WHAT YOU HAVE TO DO: Answer with a single number stating how many lines of the entries below include the string "commit".

WORKING DATA:
★ ★ ★ ★ ★ ★ ★

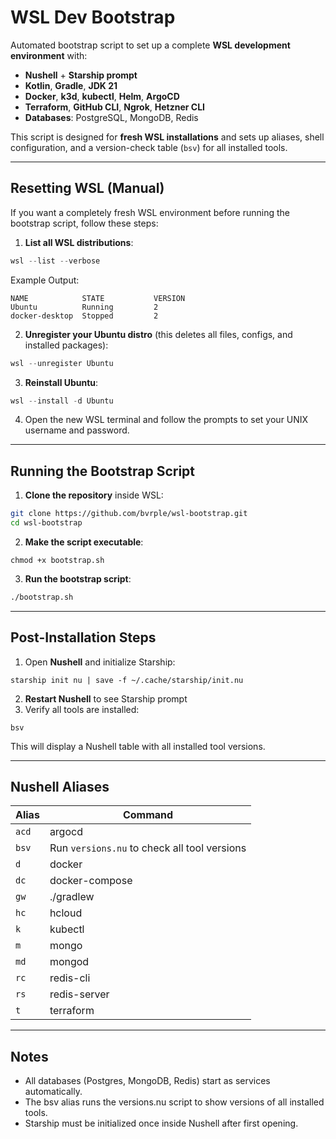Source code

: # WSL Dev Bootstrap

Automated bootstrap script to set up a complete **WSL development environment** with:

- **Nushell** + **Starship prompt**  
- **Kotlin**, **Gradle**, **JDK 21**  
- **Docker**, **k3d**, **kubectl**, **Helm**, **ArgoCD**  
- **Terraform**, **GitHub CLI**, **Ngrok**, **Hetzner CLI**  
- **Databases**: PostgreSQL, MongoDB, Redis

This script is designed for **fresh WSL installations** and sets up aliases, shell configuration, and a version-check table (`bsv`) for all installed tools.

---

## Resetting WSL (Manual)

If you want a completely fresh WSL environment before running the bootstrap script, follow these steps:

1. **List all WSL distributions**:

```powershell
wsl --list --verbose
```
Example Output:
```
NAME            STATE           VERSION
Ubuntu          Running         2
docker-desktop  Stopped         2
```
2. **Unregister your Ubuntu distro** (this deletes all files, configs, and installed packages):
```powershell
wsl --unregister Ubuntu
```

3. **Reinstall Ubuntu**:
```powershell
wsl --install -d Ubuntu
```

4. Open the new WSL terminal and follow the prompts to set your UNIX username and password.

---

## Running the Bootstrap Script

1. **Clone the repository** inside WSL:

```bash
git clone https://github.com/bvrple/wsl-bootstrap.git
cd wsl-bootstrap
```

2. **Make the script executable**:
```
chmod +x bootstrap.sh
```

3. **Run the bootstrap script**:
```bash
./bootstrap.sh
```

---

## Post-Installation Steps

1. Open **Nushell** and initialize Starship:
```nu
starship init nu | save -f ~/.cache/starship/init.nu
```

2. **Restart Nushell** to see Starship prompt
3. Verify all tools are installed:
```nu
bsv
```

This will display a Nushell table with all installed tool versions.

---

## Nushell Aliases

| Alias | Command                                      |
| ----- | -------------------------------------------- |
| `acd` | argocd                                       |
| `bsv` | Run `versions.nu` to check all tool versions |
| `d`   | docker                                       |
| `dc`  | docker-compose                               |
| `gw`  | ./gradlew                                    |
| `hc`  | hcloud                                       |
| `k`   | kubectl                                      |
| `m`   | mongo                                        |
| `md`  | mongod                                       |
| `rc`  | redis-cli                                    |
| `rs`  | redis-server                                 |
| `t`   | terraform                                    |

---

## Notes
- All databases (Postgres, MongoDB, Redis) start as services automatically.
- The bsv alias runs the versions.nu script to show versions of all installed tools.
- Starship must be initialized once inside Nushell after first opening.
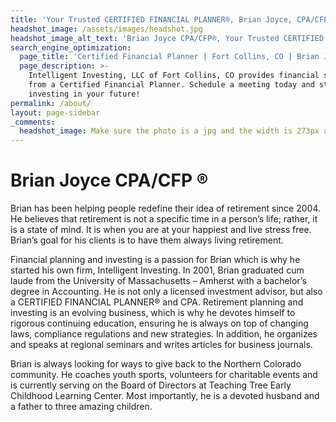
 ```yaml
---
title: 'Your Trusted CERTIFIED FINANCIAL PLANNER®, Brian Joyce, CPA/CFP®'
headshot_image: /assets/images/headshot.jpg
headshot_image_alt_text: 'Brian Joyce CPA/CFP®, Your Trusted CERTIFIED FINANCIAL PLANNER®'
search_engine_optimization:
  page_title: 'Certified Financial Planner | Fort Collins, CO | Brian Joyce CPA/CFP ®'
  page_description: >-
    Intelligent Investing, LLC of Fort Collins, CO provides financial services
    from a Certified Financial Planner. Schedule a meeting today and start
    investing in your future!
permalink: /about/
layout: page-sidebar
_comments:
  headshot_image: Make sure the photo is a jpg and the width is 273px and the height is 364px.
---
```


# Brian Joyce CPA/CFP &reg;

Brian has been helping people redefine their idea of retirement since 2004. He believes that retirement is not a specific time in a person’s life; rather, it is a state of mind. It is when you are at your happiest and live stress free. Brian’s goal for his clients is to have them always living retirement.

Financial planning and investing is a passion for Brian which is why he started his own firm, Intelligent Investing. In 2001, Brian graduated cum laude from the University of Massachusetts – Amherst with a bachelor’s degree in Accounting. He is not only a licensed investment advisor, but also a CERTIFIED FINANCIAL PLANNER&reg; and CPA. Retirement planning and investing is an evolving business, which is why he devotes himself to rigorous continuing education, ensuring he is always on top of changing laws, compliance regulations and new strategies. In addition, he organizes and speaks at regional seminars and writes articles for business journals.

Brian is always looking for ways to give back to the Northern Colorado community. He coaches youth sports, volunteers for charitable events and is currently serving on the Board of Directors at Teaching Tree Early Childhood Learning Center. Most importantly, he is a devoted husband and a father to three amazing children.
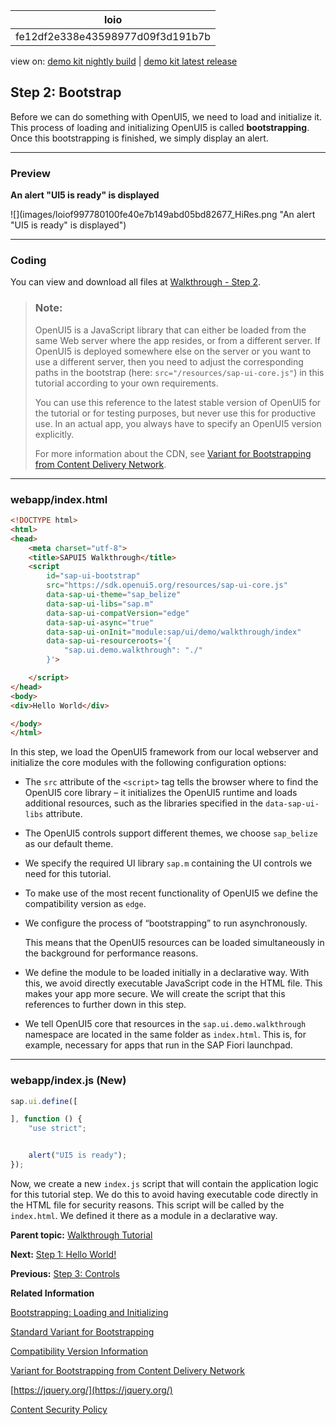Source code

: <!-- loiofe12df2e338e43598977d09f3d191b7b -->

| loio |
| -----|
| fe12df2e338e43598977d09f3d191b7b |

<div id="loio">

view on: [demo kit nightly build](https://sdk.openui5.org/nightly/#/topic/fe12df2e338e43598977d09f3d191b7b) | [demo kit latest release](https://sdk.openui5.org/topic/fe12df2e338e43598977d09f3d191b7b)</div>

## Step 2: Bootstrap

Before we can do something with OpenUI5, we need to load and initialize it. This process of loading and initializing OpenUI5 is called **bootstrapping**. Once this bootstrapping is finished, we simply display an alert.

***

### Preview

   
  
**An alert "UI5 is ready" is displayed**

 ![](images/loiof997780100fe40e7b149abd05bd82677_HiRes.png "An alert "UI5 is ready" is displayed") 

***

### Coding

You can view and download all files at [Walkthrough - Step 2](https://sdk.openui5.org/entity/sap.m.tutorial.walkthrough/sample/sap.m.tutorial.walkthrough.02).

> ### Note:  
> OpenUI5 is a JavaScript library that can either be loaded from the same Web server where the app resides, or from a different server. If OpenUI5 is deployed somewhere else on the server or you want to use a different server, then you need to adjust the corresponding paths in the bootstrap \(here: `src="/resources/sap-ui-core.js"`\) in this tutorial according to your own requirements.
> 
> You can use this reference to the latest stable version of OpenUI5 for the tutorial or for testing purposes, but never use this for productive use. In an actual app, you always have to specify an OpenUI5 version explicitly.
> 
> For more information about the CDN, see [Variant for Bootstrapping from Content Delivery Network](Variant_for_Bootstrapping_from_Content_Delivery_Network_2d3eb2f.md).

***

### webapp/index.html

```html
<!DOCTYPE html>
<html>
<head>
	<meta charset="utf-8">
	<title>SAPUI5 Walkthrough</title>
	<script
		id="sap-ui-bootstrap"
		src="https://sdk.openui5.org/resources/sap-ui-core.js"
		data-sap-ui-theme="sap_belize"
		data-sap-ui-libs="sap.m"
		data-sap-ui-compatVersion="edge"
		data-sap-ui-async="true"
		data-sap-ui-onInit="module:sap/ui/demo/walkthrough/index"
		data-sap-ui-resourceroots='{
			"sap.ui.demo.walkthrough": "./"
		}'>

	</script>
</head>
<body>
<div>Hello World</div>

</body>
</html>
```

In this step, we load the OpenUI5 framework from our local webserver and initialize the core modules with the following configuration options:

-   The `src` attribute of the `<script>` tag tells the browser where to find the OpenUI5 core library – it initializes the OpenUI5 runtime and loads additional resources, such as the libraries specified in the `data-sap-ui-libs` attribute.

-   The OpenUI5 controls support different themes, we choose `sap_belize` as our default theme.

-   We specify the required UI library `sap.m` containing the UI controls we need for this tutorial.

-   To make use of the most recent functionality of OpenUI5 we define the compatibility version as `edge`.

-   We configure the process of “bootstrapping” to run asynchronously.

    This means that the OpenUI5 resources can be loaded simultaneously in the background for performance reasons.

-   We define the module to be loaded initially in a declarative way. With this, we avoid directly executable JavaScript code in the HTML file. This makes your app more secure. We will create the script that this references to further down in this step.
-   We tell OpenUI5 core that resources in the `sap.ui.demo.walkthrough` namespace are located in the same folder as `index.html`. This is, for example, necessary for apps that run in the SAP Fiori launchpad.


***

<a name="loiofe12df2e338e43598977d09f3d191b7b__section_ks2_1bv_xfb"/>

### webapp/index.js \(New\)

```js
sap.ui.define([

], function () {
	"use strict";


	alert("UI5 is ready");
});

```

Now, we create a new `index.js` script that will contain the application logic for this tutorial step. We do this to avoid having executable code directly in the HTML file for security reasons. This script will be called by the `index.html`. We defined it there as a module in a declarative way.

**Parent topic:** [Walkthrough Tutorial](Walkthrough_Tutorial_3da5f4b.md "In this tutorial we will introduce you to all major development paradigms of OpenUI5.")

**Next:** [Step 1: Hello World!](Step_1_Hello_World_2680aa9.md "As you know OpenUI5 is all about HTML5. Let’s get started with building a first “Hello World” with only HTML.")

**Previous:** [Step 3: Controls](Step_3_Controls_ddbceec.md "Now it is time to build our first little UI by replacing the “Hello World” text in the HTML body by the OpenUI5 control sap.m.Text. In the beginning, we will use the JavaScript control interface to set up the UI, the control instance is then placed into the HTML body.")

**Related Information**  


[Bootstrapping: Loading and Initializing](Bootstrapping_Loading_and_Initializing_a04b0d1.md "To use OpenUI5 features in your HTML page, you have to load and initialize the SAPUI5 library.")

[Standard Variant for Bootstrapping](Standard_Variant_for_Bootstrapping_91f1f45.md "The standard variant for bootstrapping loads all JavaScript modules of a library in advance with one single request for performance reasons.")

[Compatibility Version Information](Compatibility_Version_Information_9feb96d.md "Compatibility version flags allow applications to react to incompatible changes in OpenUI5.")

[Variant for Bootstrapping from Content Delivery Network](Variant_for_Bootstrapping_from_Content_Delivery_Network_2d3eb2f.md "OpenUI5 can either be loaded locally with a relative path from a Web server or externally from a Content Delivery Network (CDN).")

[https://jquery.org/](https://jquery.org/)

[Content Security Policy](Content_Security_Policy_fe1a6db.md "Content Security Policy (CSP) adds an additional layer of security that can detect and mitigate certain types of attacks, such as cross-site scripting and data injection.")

★ ★ ★ ★ ★ ★ ★

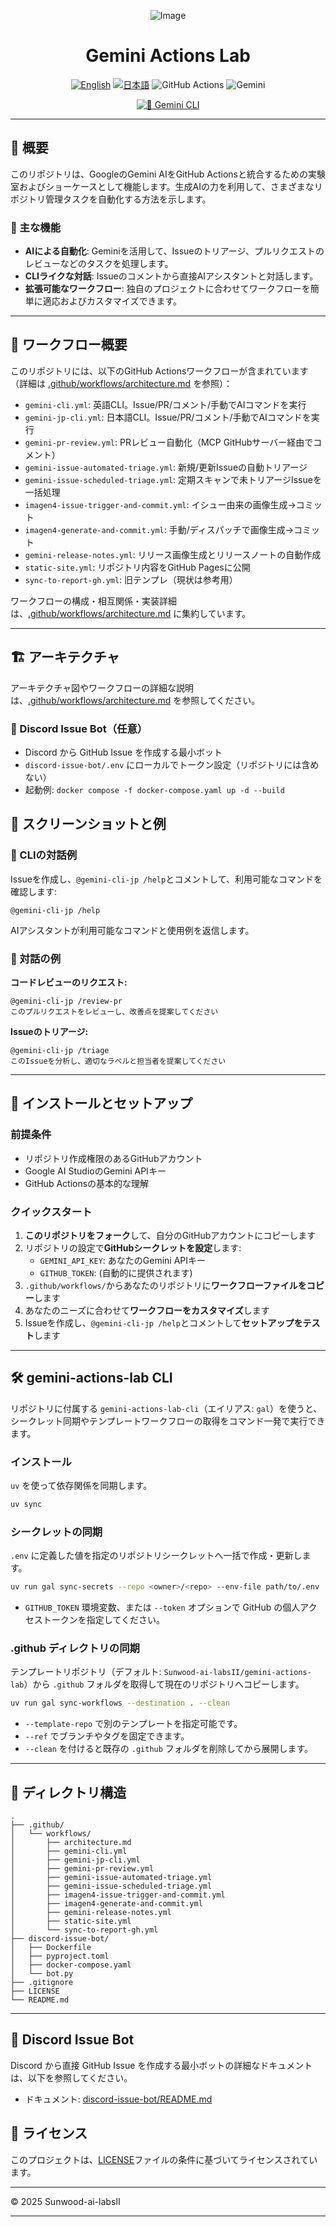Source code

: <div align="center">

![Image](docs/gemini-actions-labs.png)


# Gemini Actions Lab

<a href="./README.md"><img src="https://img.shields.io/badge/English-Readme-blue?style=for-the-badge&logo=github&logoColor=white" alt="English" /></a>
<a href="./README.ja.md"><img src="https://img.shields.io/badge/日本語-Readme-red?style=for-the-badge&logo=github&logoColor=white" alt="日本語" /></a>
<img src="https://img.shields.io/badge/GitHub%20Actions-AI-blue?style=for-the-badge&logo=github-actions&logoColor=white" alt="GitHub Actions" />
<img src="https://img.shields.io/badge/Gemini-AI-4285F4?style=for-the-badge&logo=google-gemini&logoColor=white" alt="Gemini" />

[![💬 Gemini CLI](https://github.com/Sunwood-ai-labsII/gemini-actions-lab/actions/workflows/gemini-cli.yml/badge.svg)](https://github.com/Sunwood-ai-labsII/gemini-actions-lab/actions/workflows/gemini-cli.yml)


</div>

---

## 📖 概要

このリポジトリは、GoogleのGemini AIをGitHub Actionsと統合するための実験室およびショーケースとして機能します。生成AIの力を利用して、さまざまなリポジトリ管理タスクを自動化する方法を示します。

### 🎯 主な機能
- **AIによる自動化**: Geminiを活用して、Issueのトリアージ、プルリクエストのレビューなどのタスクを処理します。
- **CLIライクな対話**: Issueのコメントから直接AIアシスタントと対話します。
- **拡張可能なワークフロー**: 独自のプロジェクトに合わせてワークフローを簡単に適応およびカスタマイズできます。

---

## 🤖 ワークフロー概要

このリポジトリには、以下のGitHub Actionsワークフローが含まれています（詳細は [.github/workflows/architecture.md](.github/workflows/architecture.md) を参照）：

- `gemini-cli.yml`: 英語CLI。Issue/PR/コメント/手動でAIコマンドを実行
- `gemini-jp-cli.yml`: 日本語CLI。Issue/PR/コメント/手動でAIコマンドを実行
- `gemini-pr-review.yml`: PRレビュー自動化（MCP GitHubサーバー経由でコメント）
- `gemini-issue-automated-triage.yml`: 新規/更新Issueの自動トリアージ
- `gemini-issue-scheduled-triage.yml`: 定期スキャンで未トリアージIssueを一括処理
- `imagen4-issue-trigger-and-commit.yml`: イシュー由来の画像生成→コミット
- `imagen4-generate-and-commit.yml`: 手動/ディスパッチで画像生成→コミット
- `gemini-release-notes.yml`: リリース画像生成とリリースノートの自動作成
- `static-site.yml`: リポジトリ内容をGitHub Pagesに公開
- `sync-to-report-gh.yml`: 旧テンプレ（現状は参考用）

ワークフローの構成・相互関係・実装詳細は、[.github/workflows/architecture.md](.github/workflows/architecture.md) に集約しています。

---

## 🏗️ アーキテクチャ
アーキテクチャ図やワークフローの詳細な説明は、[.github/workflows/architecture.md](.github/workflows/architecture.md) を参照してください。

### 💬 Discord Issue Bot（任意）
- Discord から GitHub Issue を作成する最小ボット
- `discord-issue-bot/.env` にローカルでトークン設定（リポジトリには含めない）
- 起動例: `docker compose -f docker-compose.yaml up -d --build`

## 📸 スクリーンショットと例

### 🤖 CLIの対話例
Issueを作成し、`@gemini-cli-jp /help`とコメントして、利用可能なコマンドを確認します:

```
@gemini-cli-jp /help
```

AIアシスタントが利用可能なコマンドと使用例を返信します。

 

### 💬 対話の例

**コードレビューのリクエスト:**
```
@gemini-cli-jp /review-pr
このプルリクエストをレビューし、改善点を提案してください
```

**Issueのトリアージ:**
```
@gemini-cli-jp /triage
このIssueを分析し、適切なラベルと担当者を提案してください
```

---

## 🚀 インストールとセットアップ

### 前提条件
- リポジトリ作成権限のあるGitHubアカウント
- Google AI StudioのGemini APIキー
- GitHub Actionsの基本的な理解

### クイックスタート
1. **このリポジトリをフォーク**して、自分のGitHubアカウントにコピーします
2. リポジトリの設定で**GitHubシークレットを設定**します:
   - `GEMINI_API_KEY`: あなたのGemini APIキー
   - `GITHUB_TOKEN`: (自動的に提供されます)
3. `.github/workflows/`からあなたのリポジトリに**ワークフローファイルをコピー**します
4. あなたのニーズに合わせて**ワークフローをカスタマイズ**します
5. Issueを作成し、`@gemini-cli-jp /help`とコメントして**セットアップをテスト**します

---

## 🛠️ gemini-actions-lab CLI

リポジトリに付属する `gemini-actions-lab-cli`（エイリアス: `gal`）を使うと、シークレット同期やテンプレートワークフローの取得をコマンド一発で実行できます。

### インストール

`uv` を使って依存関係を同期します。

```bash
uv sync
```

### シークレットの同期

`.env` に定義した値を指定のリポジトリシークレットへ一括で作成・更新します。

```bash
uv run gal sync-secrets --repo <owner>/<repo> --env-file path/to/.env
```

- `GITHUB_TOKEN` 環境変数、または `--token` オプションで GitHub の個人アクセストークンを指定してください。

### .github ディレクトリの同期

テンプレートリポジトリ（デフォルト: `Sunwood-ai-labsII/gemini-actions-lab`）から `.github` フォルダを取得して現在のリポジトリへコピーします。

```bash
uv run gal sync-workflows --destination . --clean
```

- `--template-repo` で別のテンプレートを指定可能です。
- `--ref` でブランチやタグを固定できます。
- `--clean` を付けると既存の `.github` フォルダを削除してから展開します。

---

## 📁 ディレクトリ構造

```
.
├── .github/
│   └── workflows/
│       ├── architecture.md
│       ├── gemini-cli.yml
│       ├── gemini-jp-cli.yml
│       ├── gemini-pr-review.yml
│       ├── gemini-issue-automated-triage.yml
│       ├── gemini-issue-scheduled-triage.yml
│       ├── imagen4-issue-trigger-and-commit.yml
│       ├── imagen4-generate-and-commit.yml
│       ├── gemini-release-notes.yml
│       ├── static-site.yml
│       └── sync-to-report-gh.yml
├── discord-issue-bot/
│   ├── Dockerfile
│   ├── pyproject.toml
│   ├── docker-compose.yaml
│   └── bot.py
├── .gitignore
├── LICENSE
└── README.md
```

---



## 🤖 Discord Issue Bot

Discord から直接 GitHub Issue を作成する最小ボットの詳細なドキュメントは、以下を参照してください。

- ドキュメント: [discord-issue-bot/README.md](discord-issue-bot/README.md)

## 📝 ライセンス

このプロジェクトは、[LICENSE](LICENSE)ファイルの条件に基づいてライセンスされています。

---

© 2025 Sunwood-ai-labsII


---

★ ★ ★ ★ ★ ★ ★

RESPONSE TO THIS TASK: 4